Tak lama setelah Oli mundur, Presiden Ram Chandra Poudel juga mengundurkan diri dari jabatannya. Pengunduran diri PM dan Presiden membuat Nepal tanpa pemimpin eksekutif di tengah situasi yang semakin chaos ini.
Namun, kemarahan warga bukannya padam. Aksi pembarakan terus berlanjut. Kediaman pribadi PM Oli dan Presiden Poudel dibakar massa. Dalam sejumlah video yang beredar di medsos, menunjukkan aksi-aksi vandalisme di kediaman PM dan presiden.
Rumah mantan PM Nepal Pushpa Kamal Dahal dan Sher Bahadur Deuba juga turut menjadi sasaran amukan massa. Kediaman Menteri Energi Nepal Deepak Khadka juga rusak karena digeruduk massa.

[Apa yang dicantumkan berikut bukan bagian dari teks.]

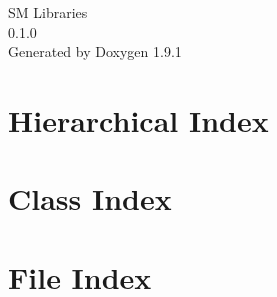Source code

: \let\mypdfximage\pdfximage\def\pdfximage{\immediate\mypdfximage}\documentclass[twoside]{book}
\newcommand{\+}{\discretionary{\mbox{\scriptsize$\hookleftarrow$}}{}{}}
\newcommand{\clearemptydoublepage}{%
  \newpage{\pagestyle{empty}\cleardoublepage}%
}
\begin{document}
\raggedbottom

\hypersetup{pageanchor=false,
             bookmarksnumbered=true,
             pdfencoding=unicode
            }
\begin{titlepage}
\vspace*{7cm}
\begin{center}%
{\Large SM Libraries \\[1ex]\large 0.\+1.\+0 }\\
\vspace*{1cm}
{\large Generated by Doxygen 1.9.1}\\
\end{center}
\end{titlepage}
\clearemptydoublepage
{}
\tableofcontents
\clearemptydoublepage
{}
\hypersetup{pageanchor=true}

\chapter{Hierarchical Index}

\chapter{Class Index}

\chapter{File Index}

\end{document}
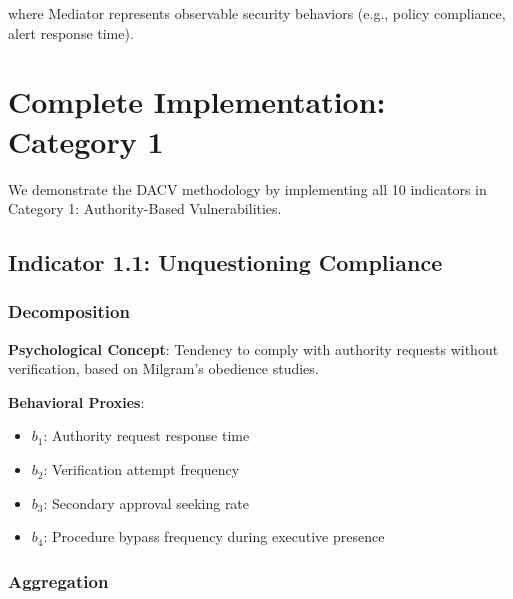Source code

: \documentclass[11pt, onecolumn]{article}
\begin{document}
where Mediator represents observable security behaviors (e.g., policy compliance, alert response time).

\section{Complete Implementation: Category 1}

We demonstrate the DACV methodology by implementing all 10 indicators in Category 1: Authority-Based Vulnerabilities.

\subsection{Indicator 1.1: Unquestioning Compliance}

\subsubsection{Decomposition}

\textbf{Psychological Concept}: Tendency to comply with authority requests without verification, based on Milgram's obedience studies.

\textbf{Behavioral Proxies}:
\begin{itemize}
\item $b_1$: Authority request response time
\item $b_2$: Verification attempt frequency
\item $b_3$: Secondary approval seeking rate
\item $b_4$: Procedure bypass frequency during executive presence
\end{itemize}

\subsubsection{Aggregation}
\end{document}
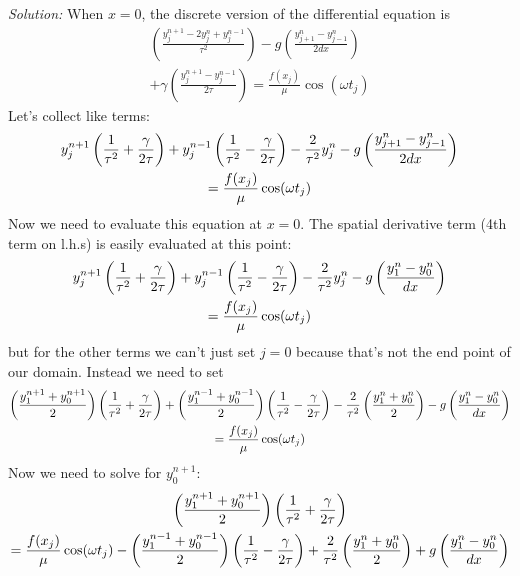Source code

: \begin{enumerate}
\begin{enumerate}
\ifsolutions
\textit{Solution:}
When $x = 0$, the discrete version of the differential equation is
\begin{multline}
  \left(\frac{y_j^{n+1} - 2 y_j^n + y_j^{n-1}}{\tau^2}\right) - g
  \left( \frac{y_{j+1}^n - y_{j-1}^n}{2 dx}\right) \\ + \gamma
  \left( \frac{y_j^{n+1} - y_j^{n-1}}{2 \tau}\right) = \frac{f(x_j)}{\mu} \cos
  (\omega t_j)
\end{multline}
Let's collect like terms:
\begin{multline}
  y_j^{n+1} \left( {1\over \tau^2} + {\gamma \over 2 \tau}\right)  +
  y_j^{n-1}\left( {1\over \tau^2} - {\gamma \over 2 \tau}\right) - {2\over
      \tau^2} y_j^n - g \left( \frac{y_{j+1}^n - y_{j-1}^n}{2 dx}\right)\\ = \frac{f(x_j)}{\mu} \cos
  (\omega t_j)
\end{multline}
Now we need to evaluate this equation at $x = 0$.  The spatial
derivative term (4th term on l.h.s) is easily evaluated at this point:
\begin{multline}
  y_j^{n+1} \left( {1\over \tau^2} + {\gamma \over 2 \tau}\right)  +
  y_j^{n-1}\left( {1\over \tau^2} - {\gamma \over 2 \tau}\right) - {2\over
      \tau^2} y_j^n - g \left( \frac{y_1^n - y_0^n}{ dx}\right)\\ = \frac{f(x_j)}{\mu} \cos
  (\omega t_j)
\end{multline}
but for the other terms we can't just set $j = 0$ because that's not
the end point of our domain.  Instead we need to set 
\begin{multline}
\left(  \frac{y_1^{n + 1} + y_0^{n+1}}{2}\right) \left( {1\over \tau^2} + {\gamma \over 2 \tau}\right)  +
  \left(\frac{y_1^{n - 1} + y_0^{n-1}}{2}\right)\left( {1\over \tau^2} - {\gamma \over 2 \tau}\right) - {2\over
      \tau^2} \left(\frac{y_1^n + y_0^n}{2}\right) - g \left( \frac{y_1^n - y_0^n}{ dx}\right)\\ = \frac{f(x_j)}{\mu} \cos
  (\omega t_j)
\end{multline}
Now we need to solve for $y_0^{n+1}$:
\begin{multline}
  \left(  \frac{y_1^{n + 1} + y_0^{n+1}}{2}\right) \left( {1\over \tau^2} + {\gamma \over 2 \tau}\right)  \\ = \frac{f(x_j)}{\mu} \cos
  (\omega t_j) - \left(  \frac{y_1^{n - 1} + y_0^{n - 1}}{2}\right)\left( {1\over \tau^2} - {\gamma \over 2 \tau}\right) + {2\over
      \tau^2} \left(  \frac{y_1^n + y_0^n}{2}\right) + g \left( \frac{y_1^n - y_0^n}{ dx}\right)

\end{multline}
\end{enumerate}
\end{enumerate}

Selain itu, gedung parlemen Nepal juga dibobol dan dibakar.
Tentara Nepal dikerahkan untuk berpatroli di jalan-jalan ibu kota Kathmandu pada Rabu (10/9/2025) dalam upaya memulihkan ketertiban setelah gelombang protes besar-besaran yang berujung pada pembakaran gedung parlemen serta pengunduran diri perdana menteri.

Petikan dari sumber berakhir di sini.